Pictures paired with source code
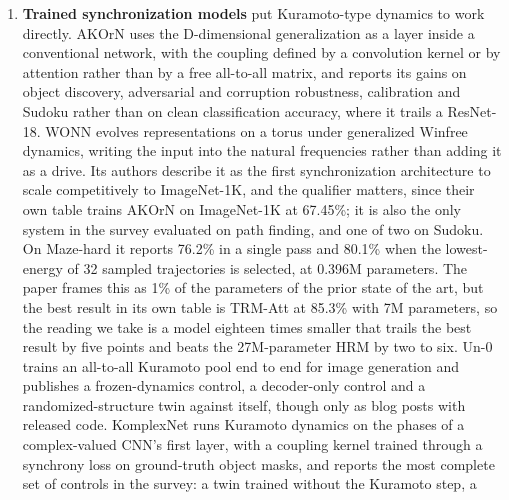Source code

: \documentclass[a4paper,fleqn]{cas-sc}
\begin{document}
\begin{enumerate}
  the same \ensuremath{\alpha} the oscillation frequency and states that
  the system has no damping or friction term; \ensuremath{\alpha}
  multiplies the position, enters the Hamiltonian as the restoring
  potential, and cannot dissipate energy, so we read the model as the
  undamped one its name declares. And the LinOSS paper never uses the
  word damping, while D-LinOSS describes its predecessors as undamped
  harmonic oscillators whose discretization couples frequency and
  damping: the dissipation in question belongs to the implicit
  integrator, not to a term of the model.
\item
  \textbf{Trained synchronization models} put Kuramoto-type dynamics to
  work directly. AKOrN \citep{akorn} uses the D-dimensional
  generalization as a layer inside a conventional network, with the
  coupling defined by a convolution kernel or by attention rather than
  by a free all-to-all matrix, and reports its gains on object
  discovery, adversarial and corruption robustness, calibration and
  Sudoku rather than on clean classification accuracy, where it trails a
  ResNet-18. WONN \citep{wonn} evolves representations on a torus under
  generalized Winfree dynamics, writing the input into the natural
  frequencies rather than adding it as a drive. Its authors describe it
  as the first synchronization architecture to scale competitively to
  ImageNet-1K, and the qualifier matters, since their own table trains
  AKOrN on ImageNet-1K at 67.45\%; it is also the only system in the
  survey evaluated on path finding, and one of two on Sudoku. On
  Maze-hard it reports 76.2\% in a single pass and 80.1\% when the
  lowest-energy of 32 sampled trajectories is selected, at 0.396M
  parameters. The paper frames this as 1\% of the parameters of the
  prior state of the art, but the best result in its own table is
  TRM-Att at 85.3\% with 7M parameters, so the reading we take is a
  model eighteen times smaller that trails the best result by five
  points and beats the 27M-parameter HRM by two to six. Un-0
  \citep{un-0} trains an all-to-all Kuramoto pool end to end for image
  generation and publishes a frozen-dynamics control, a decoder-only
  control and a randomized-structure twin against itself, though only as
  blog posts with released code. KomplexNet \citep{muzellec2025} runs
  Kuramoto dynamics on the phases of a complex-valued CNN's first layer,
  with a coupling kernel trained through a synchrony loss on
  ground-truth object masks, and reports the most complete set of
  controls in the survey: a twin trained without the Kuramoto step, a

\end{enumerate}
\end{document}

---

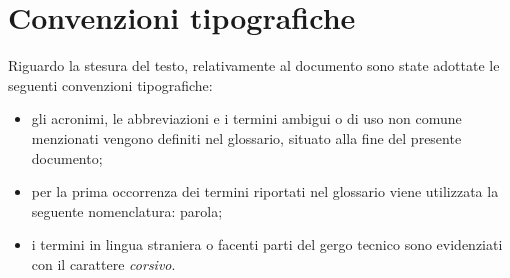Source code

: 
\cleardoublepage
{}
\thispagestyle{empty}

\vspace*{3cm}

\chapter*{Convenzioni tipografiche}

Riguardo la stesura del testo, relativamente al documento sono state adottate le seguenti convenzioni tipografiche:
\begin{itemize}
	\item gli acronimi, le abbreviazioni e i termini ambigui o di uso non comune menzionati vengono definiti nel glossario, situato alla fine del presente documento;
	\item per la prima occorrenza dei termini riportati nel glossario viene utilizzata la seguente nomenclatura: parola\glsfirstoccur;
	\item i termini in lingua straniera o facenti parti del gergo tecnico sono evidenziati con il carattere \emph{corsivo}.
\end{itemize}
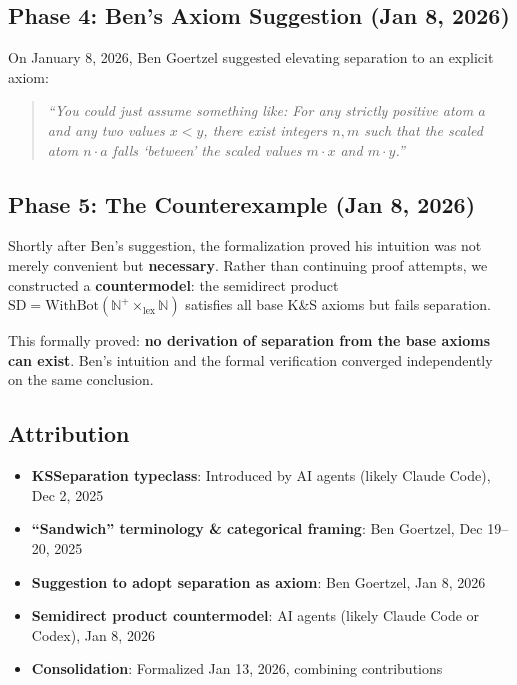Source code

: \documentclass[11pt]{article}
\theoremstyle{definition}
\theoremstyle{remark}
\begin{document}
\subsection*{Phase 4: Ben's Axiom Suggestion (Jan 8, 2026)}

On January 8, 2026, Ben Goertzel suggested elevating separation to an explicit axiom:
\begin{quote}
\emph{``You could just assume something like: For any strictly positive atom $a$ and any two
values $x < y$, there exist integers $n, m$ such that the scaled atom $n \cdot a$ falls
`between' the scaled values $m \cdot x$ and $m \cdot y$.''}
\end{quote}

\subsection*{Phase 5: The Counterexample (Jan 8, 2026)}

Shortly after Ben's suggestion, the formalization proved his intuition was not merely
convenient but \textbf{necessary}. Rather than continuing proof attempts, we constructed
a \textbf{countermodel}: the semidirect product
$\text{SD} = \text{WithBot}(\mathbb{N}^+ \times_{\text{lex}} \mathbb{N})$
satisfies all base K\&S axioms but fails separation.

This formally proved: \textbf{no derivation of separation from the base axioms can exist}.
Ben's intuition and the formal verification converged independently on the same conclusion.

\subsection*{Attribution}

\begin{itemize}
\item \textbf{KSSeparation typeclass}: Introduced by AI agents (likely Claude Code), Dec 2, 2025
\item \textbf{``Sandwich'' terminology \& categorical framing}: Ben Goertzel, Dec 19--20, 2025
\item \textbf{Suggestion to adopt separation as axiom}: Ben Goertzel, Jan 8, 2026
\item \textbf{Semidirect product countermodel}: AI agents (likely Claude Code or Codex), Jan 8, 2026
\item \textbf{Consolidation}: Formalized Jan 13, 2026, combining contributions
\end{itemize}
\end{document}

## What is being asked
Look through the entries and find each line that has the string "same". Copy those lines.

## Finished exercise
  the same \ensuremath{\alpha} the oscillation frequency and states that
Ben's intuition and the formal verification converged independently on the same conclusion.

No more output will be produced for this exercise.